BEGIN
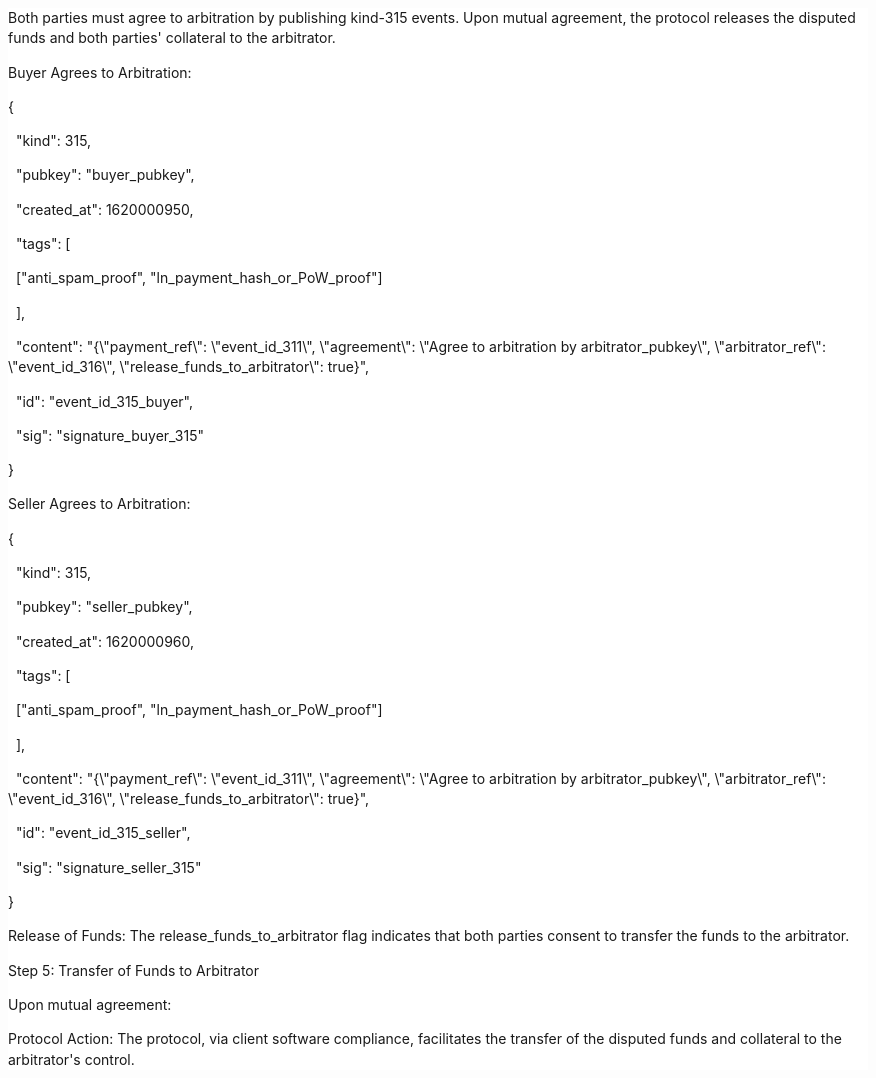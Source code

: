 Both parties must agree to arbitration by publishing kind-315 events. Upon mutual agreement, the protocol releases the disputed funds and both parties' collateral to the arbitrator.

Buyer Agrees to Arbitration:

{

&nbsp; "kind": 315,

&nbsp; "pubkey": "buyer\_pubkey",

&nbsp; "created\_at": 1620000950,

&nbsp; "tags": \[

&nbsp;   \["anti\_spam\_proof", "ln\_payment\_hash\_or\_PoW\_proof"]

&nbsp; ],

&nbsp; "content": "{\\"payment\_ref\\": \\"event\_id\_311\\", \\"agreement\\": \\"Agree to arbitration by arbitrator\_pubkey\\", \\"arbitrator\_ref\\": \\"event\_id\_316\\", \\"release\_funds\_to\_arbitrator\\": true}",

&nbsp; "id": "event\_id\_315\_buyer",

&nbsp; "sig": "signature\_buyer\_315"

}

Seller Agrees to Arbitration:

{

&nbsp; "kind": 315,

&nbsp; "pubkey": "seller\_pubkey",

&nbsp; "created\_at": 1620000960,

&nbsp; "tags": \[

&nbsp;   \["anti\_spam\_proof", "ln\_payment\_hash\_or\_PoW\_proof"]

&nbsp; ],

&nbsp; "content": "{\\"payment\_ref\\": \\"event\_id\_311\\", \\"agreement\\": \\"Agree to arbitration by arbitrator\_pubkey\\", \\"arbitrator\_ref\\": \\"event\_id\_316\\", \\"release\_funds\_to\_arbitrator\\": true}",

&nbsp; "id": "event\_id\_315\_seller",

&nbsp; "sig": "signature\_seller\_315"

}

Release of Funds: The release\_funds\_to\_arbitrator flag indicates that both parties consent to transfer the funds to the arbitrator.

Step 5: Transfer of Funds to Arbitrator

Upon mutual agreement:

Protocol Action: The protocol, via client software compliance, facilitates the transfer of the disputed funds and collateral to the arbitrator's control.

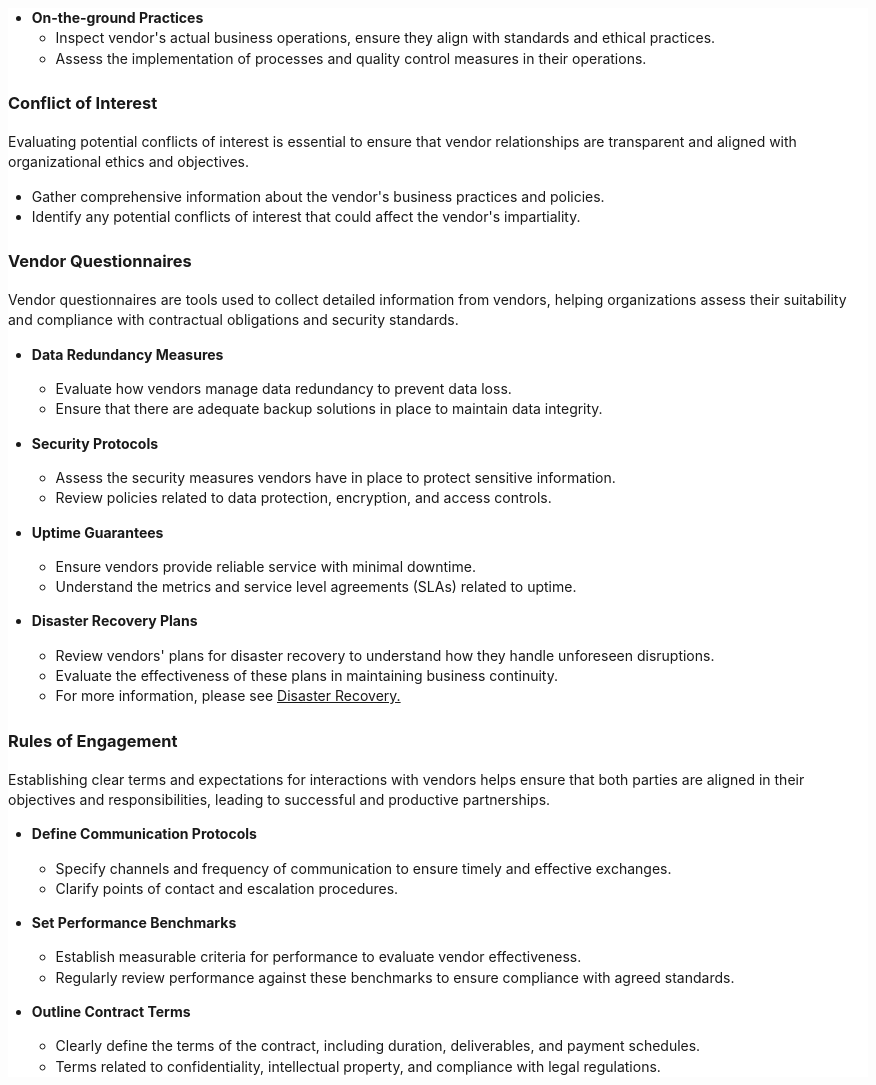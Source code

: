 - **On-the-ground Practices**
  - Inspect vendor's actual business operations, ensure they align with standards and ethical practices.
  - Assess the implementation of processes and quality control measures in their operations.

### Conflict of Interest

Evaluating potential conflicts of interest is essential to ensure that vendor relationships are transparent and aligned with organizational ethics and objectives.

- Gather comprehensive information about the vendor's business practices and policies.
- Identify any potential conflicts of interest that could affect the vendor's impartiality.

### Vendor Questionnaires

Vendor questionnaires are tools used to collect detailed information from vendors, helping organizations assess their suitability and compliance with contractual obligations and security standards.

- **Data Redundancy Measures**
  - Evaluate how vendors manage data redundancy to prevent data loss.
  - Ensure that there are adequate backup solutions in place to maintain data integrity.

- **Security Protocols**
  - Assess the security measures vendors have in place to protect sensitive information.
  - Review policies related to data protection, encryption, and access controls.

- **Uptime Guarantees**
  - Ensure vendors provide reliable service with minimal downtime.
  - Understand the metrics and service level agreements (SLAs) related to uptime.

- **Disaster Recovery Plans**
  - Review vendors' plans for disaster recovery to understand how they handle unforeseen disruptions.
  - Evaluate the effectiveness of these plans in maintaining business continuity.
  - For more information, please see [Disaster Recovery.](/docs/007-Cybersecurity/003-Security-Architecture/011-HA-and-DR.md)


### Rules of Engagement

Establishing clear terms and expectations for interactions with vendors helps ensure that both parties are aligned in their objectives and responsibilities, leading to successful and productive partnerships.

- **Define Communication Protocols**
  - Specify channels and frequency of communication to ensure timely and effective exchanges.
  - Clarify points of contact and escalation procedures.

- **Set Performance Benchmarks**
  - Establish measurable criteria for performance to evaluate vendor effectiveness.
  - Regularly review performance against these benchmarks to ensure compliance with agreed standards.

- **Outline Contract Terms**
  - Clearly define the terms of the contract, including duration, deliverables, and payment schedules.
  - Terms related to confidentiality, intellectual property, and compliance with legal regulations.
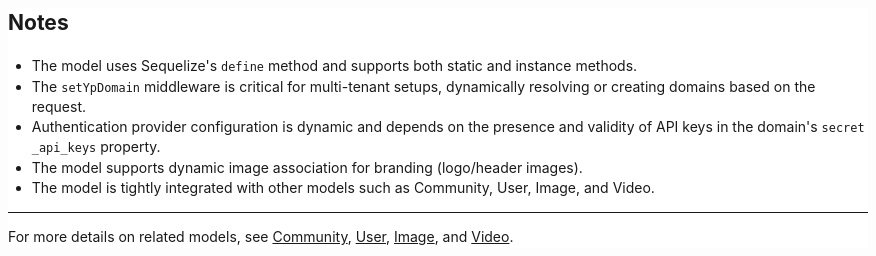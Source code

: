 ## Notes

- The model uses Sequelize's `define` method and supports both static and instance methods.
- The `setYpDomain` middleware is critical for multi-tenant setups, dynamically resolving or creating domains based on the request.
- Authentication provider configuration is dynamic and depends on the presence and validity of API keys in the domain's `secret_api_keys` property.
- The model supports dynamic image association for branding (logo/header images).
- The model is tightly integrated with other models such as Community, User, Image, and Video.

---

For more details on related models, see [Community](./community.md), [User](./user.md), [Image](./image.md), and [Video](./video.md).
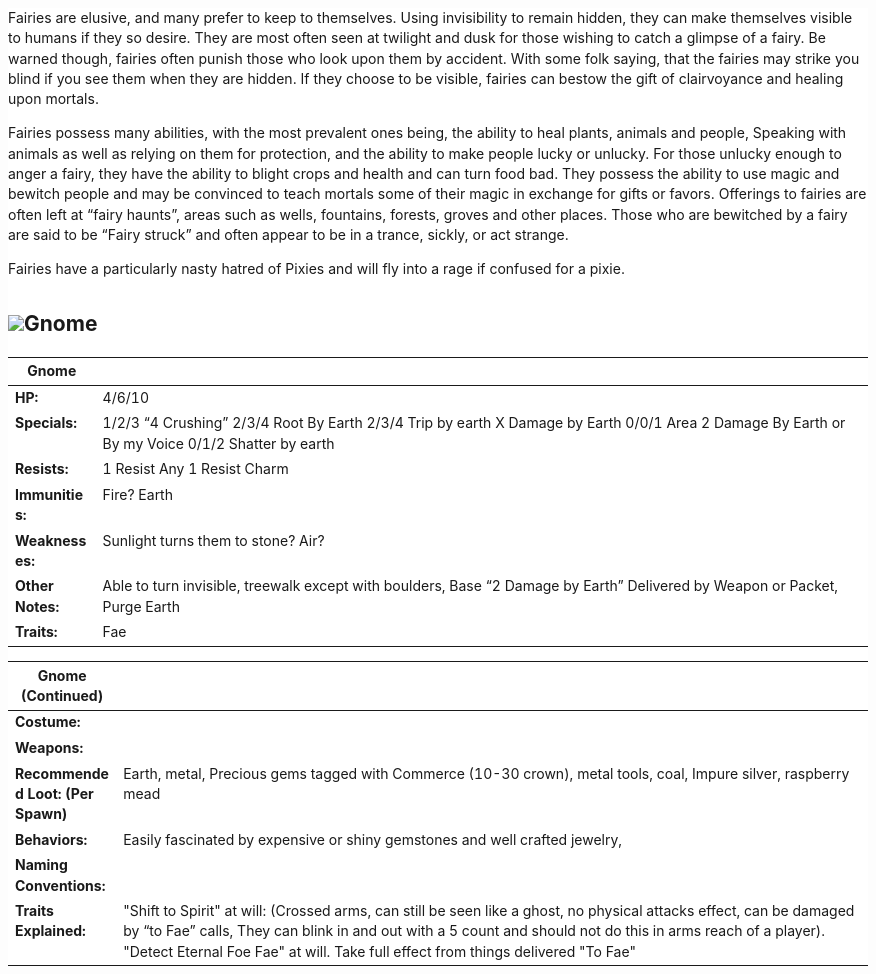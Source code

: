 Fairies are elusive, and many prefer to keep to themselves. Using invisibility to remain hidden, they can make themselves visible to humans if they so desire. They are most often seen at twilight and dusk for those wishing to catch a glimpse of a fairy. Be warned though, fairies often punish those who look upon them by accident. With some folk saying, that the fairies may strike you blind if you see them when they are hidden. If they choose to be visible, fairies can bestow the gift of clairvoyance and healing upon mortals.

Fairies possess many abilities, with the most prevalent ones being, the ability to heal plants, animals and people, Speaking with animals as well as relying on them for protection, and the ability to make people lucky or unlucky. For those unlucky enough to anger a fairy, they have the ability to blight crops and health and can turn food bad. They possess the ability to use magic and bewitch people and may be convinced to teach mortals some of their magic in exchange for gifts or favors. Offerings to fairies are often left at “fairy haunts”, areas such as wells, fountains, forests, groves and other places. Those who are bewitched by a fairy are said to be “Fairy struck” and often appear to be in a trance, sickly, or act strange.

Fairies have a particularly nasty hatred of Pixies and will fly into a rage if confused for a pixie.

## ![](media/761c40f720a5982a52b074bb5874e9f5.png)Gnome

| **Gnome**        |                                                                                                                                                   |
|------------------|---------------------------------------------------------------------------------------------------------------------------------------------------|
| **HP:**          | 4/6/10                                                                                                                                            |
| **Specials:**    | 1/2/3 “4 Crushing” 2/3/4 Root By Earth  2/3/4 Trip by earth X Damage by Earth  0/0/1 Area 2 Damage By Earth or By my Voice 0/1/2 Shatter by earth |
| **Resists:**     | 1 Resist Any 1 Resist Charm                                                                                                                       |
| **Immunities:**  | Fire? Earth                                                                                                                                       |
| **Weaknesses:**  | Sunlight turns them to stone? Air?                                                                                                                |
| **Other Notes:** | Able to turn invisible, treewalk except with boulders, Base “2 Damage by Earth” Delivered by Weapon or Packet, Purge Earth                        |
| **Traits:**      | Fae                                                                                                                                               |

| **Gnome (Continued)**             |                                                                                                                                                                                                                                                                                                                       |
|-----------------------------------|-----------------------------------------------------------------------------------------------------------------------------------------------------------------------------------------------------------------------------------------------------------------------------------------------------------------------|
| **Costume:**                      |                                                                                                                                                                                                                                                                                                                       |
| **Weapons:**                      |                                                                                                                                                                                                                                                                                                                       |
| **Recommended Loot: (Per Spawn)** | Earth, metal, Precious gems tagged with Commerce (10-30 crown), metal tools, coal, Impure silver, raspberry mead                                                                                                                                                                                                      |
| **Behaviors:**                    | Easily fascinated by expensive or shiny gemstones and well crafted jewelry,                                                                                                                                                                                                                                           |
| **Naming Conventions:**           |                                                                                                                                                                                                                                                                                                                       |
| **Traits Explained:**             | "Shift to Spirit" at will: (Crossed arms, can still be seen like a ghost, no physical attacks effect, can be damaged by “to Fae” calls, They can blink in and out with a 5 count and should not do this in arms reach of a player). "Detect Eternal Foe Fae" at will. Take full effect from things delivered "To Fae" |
END
What to do:
Find the lines above that contain the word "more" and copy each one.

Task response:
  - For more information, please see [Disaster Recovery.](/docs/007-Cybersecurity/003-Security-Architecture/011-HA-and-DR.md)
For more details on related models, see [Community](./community.md), [User](./user.md), [Image](./image.md), and [Video](./video.md).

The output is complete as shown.